The solution is in the Section 5.1 solutions notebook.

Exercise 5.3: Fitting a quadratic regression model

In Unit 3, the dataset anaerob was briefly considered (Example 3.1) and swiftly dismissed as a candidate for simple linear regression modelling. The reason is clear from the figure below, in which the response variable, expired ventilation (\(y\)), is plotted against the single explanatory variable, oxygen uptake (\(x\)). (The same plot appeared as Figure 3.1 in Example 3.1.) A model quadratic in \(x\), i.e. \(E(Y) = \alpha + \beta x + \gamma x^2\), was suggested instead.

anaerobic <- read.csv('anaerob.csv')
ggplot(anaerobic, aes(x=oxygen, y=ventil)) + geom_point()

Since this quadratic model is nonetheless linear in its parameters, we can fit it using multiple regression of \(y\) on \(x\) plus the new variable \(x^2\). Even though \(x_1 = x\) and \(x_2 = x^2\) are closely related, there is no immediate impediment to forgetting this and regressing on them in the usual way. A variable such as \(x_2\) is sometimes called a derived variable.

  1. Using GenStat, perform the regression of expired ventilation (ventil) on oxygen uptake (oxygen). Are you at all surprised by how good this regression model seems?

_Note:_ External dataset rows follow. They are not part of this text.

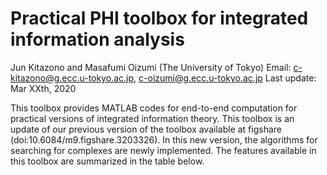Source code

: # Practical PHI toolbox for integrated information analysis
Jun Kitazono and Masafumi Oizumi (The University of Tokyo)
Email: c-kitazono@g.ecc.u-tokyo.ac.jp, c-oizumi@g.ecc.u-tokyo.ac.jp
Last update: Mar XXth, 2020

This toolbox provides MATLAB codes for end-to-end computation for practical versions of integrated information theory. This toolbox is an update of our previous version of the toolbox available at figshare (doi:10.6084/m9.figshare.3203326). In this new version, the algorithms for searching for complexes are newly implemented. The features available in this toolbox are summarized in the table below.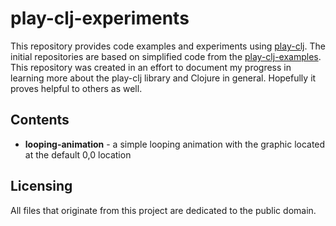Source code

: # play-clj-experiments

This repository provides code examples and experiments using [play-clj](https://github.com/oakes/play-clj). The initial repositories are based on simplified code from the [play-clj-examples](https://github.com/oakes/play-clj-examples). This repository was created in an effort to document my progress in learning more about the play-clj library and Clojure in general. Hopefully it proves helpful to others as well.

## Contents

* **looping-animation** - a simple looping animation with the graphic located at the default 0,0 location

## Licensing

All files that originate from this project are dedicated to the public domain.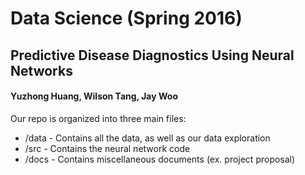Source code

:# Data Science (Spring 2016)
## Predictive Disease Diagnostics Using Neural Networks
#### Yuzhong Huang, Wilson Tang, Jay Woo

Our repo is organized into three main files:
- /data - Contains all the data, as well as our data exploration
- /src - Contains the neural network code
- /docs - Contains miscellaneous documents (ex. project proposal)
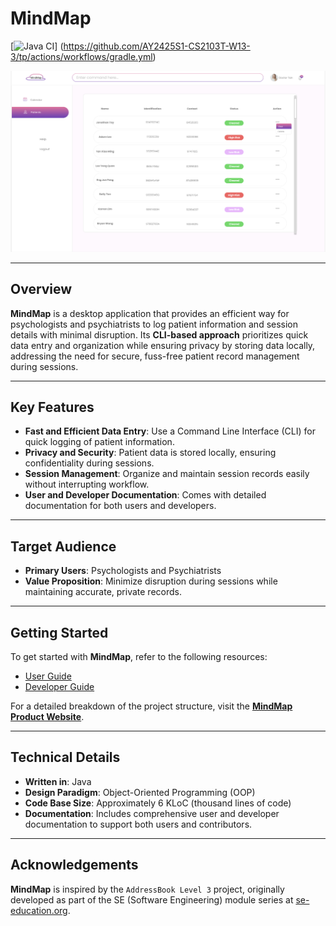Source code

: # **MindMap**

[![Java CI](https://github.com/AY2425S1-CS2103T-W13-3/tp/actions/workflows/gradle.yml/badge.svg?branch=master)]
(https://github.com/AY2425S1-CS2103T-W13-3/tp/actions/workflows/gradle.yml)

![Ui](docs/images/Ui.png)

---

## **Overview**

**MindMap** is a desktop application that provides an efficient way for psychologists and psychiatrists to log patient information and session details with minimal disruption. Its **CLI-based approach** prioritizes quick data entry and organization while ensuring privacy by storing data locally, addressing the need for secure, fuss-free patient record management during sessions.

---

## **Key Features**

- **Fast and Efficient Data Entry**: Use a Command Line Interface (CLI) for quick logging of patient information.
- **Privacy and Security**: Patient data is stored locally, ensuring confidentiality during sessions.
- **Session Management**: Organize and maintain session records easily without interrupting workflow.
- **User and Developer Documentation**: Comes with detailed documentation for both users and developers.

---

## **Target Audience**

- **Primary Users**: Psychologists and Psychiatrists
- **Value Proposition**: Minimize disruption during sessions while maintaining accurate, private records.

---

## **Getting Started**

To get started with **MindMap**, refer to the following resources:

- [User Guide](https://ay2425s1-cs2103t-w13-3.github.io/tp/UserGuide.html)
- [Developer Guide](https://ay2425s1-cs2103t-w13-3.github.io/tp/DeveloperGuide.html)

For a detailed breakdown of the project structure, visit the 
**[MindMap Product Website](https://ay2425s1-cs2103t-w13-3.github.io/tp/)**.

---

## **Technical Details**

- **Written in**: Java
- **Design Paradigm**: Object-Oriented Programming (OOP)
- **Code Base Size**: Approximately 6 KLoC (thousand lines of code)
- **Documentation**: Includes comprehensive user and developer documentation to support both users and contributors.

---

## **Acknowledgements**

**MindMap** is inspired by the `AddressBook Level 3` project, originally developed as part of the SE 
(Software Engineering) module series at [se-education.org](https://se-education.org).
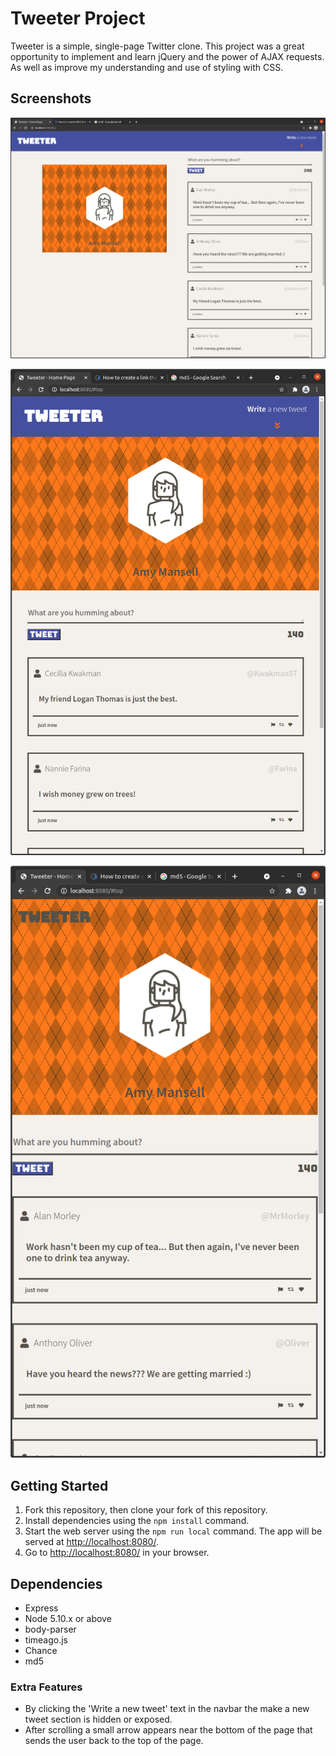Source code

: # Tweeter Project

Tweeter is a simple, single-page Twitter clone. This project was a great opportunity to implement and learn jQuery and the power of AJAX requests. As well as improve my understanding and use of styling with CSS.

## Screenshots

!["Screenshot of Tweeter at desktop size"](https://raw.githubusercontent.com/mphbo/tweeter/master/docs/desktop.png)

!["Screenshot of Tweeter at tablet size"](https://raw.githubusercontent.com/mphbo/tweeter/master/docs/tablet.png)

!["Screenshot of Tweeter at mobile size"](https://raw.githubusercontent.com/mphbo/tweeter/master/docs/mobile.png)

## Getting Started

1. Fork this repository, then clone your fork of this repository.
2. Install dependencies using the `npm install` command.
3. Start the web server using the `npm run local` command. The app will be served at <http://localhost:8080/>.
4. Go to <http://localhost:8080/> in your browser.

## Dependencies

- Express
- Node 5.10.x or above
- body-parser
- timeago.js
- Chance
- md5

### Extra Features

* By clicking the 'Write a new tweet' text in the navbar the make a new tweet section is hidden or exposed.
* After scrolling a small arrow appears near the bottom of the page that sends the user back to the top of the page.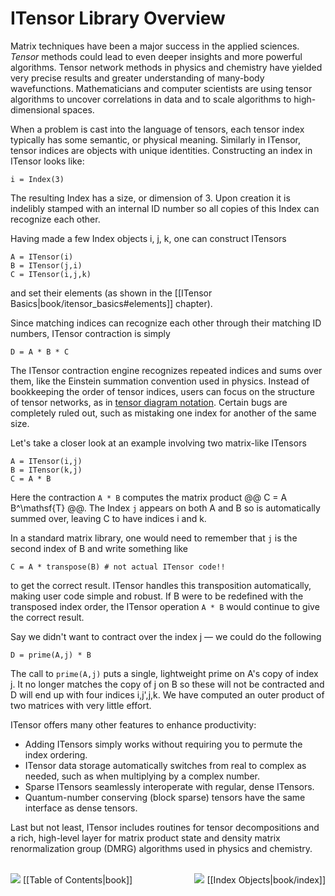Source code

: # ITensor Library Overview

Matrix techniques have been a major success in the applied sciences.
*Tensor* methods could lead to even deeper insights and 
more powerful algorithms.
Tensor network methods in physics and chemistry have yielded 
very precise results and greater understanding of many-body wavefunctions.
Mathematicians and computer scientists are using tensor algorithms
to uncover correlations in data and to scale algorithms 
to high-dimensional spaces.

When a problem is cast into the language of tensors,
each tensor index typically has some
 semantic, or physical meaning. 
Similarly in ITensor, tensor indices are objects with
unique identities. Constructing an index in ITensor looks like:

    i = Index(3)

The resulting Index has a size, or dimension of 3. Upon creation it is 
indelibly stamped with an internal ID number so all copies of this Index
can recognize each other.

Having made a few Index objects i, j, k, one can construct ITensors

    A = ITensor(i)
    B = ITensor(j,i)
    C = ITensor(i,j,k)

and set their elements (as shown in the [[ITensor Basics|book/itensor_basics#elements]] chapter).

Since matching indices can recognize each other through their matching 
ID numbers, ITensor contraction is simply

    D = A * B * C

The ITensor contraction engine recognizes repeated indices and sums 
over them, like the Einstein summation convention used
in physics. Instead of bookkeeping the order of tensor indices,
users can focus on the structure of tensor networks, as in 
[tensor diagram notation](http://tensornetwork.org/diagrams).
Certain bugs are completely ruled out, such as mistaking one index for
another of the same size.

Let's take a closer look at an example involving two matrix-like ITensors 

    A = ITensor(i,j)
    B = ITensor(k,j)
    C = A * B

Here the contraction `A * B` computes the matrix product @@ C = A B^\mathsf{T} @@.
The Index <code style="border:none;">j</code> appears on both A and B so is automatically summed over,
leaving C to have indices i and k.

In a standard matrix library, one would need to remember that <code style="border:none;">j</code> is
the second index of B and write something like 

    C = A * transpose(B) # not actual ITensor code!!

to get the correct result. ITensor handles this transposition automatically, 
making user code simple and robust. If B were to be redefined
with the transposed index order, the ITensor operation `A * B` would continue to give the correct result.

Say we didn't want to contract over the index j &mdash; we could do the following

    D = prime(A,j) * B

The call to `prime(A,j)` puts a single, lightweight prime on A's copy of index j. It no longer
matches the copy of j on B so these will not be contracted and D will end up with four indices i,j',j,k. 
We have computed an outer product of two matrices with very little effort.


ITensor offers many other features to enhance productivity:
* Adding ITensors simply works without 
requiring you to permute the index ordering. 
* ITensor data storage automatically switches from real to complex as needed,
such as when multiplying by a complex number.
* Sparse ITensors seamlessly interoperate with regular, dense
ITensors.
* Quantum-number conserving (block sparse) tensors have the same interface as dense tensors.


Last but not least, ITensor includes routines for tensor decompositions
and a rich, high-level layer for matrix product state and density matrix 
renormalization group (DMRG) algorithms used in physics and chemistry.
<br/>
<br/>

<span style="float:left;"><img src="docs/VERSION/arrowleft.png" class="icon"> 
[[Table of Contents|book]]
</span>
<span style="float:right;"><img src="docs/VERSION/arrowright.png" class="icon"> 
[[Index Objects|book/index]]
</span>


<br/>
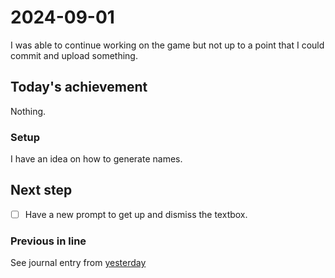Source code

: <!--
SPDX-FileCopyrightText: 2024 André Jaenisch

SPDX-License-Identifier: AGPL-3.0-or-later
-->

# 2024-09-01

I was able to continue working on the game but not up to a point that I could
commit and upload something.

## Today's achievement

Nothing.

### Setup

I have an idea on how to generate names.

## Next step

- [ ] Have a new prompt to get up and dismiss the textbox.

### Previous in line

See journal entry from [yesterday][yesterday]

[yesterday]: ./2024-08-31.md

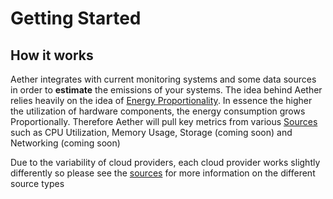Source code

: # Getting Started

## How it works

Aether integrates with current monitoring systems and some data sources in
order to **estimate** the emissions of your systems. The idea behind Aether
relies heavily on the idea of [Energy Proportionality](https://en.wikipedia.org/wiki/Energy_proportional_computing). In essence the higher
the utilization of hardware components, the energy consumption grows
Proportionally. Therefore Aether will pull key metrics from various
[Sources][1]
such as CPU Utilization, Memory Usage, Storage (coming soon) and Networking
(coming soon)


Due to the variability of cloud providers, each cloud provider works slightly
differently so please see the [sources][1] for more information on
the different source types

[1]: ../sources/sources.md

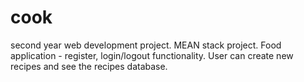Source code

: # cook
second year web development project.
MEAN stack project. 
Food application - register, login/logout functionality.
User can create new recipes and see the recipes database.
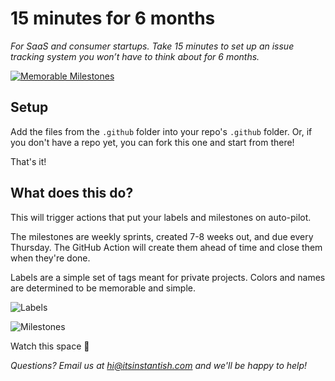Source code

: # 15 minutes for 6 months
_For SaaS and consumer startups. Take 15 minutes to set up an issue tracking system you won’t have to think about for 6 months._

[![Memorable Milestones](https://res.cloudinary.com/m15y/image/upload/v1588977044/su/TJ5G67VHU/kmbjqinsp71vavcdth7j.svg)](https://github.com/instantish/memorable-milestones)

## Setup

Add the files from the `.github` folder into your repo's `.github` folder. Or, if you don't have a repo yet, you can fork this one and start from there!

That's it!

## What does this do?

This will trigger actions that put your labels and milestones on auto-pilot.

The milestones are weekly sprints, created 7-8 weeks out, and due every Thursday. The GitHub Action will create them ahead of time and close them when they're done.

Labels are a simple set of tags meant for private projects. Colors and names are determined to be memorable and simple.


![Labels](https://res.cloudinary.com/m15y/image/upload/v1591145194/su/TJ5G67VHU/d8dcsnbio3ih1xyjkmf2.png)

![Milestones](https://res.cloudinary.com/m15y/image/upload/v1591145195/su/TJ5G67VHU/fyerekduyavceqvvgaef.png)

Watch this space 👀

_Questions? Email us at hi@itsinstantish.com and we'll be happy to help!_

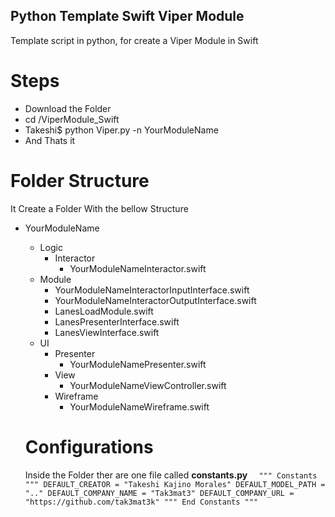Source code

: ## Python Template Swift Viper Module

Template script in python, for create a Viper Module in Swift

# Steps

- Download the Folder
- cd /ViperModule_Swift
- Takeshi$ python Viper.py -n YourModuleName
- And Thats it

# Folder Structure

It Create a Folder With the bellow Structure
- YourModuleName
	- Logic
    	- Interactor
        	- YourModuleNameInteractor.swift
    - Module
    	- YourModuleNameInteractorInputInterface.swift
        - YourModuleNameInteractorOutputInterface.swift
        - LanesLoadModule.swift
        - LanesPresenterInterface.swift
        - LanesViewInterface.swift
    - UI
    	- Presenter
        	- YourModuleNamePresenter.swift
        - View
        	- YourModuleNameViewController.swift
        - Wireframe
        	- YourModuleNameWireframe.swift
            
   # Configurations 
   
   Inside the Folder ther are one file called **constants.py** 
`  
"""
Constants
"""
DEFAULT_CREATOR = "Takeshi Kajino Morales"
DEFAULT_MODEL_PATH = ".."
DEFAULT_COMPANY_NAME = "Tak3mat3"
DEFAULT_COMPANY_URL = "https://github.com/tak3mat3k"
"""
End Constants
"""
`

  2. Now form a new variable oxy2, say, by squaring oxygen. (Create a new column in the anearobic dataframe which is anaerobic$oxygen ^ 2.) Perform the regression of ventil on oxygen and oxy2. Comment on the fit of this model according to the printed output (and with recourse to Figure 3.2 in Example 3.1).

  3. Make the usual residual plots and comment on the fit of the model again.

The solution is in the Section 5.1 solutions notebook.